A stretch of the entries below is to be set down exactly, running from the line with "## production build" through the line with "Handle logic for connection to backend api", both included, and no other line.

Input: Begin

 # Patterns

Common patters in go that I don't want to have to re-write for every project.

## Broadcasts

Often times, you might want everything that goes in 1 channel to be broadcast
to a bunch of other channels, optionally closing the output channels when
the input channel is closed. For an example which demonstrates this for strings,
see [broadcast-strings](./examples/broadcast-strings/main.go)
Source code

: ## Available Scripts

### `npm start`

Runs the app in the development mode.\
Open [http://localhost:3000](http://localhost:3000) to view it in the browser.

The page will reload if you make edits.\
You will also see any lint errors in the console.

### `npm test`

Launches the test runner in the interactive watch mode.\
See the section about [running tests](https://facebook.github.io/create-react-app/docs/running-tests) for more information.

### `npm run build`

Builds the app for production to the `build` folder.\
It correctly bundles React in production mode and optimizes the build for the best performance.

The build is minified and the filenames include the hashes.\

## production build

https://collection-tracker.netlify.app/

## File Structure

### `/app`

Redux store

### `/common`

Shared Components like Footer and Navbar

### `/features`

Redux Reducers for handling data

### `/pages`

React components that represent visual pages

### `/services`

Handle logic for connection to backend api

Input: End
Input: Begin

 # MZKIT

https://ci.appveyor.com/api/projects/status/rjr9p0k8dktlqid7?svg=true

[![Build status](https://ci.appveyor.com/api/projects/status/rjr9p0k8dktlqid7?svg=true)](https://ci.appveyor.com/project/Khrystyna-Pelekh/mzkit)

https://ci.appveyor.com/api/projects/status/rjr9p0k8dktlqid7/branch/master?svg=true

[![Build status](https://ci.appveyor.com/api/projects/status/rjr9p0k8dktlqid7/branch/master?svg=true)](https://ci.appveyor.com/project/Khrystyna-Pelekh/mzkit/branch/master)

Input: End

- Solution to the exercise -
## production build

https://collection-tracker.netlify.app/

## File Structure

### `/app`

Redux store

### `/common`

Shared Components like Footer and Navbar

### `/features`

Redux Reducers for handling data

### `/pages`

React components that represent visual pages

### `/services`

Handle logic for connection to backend api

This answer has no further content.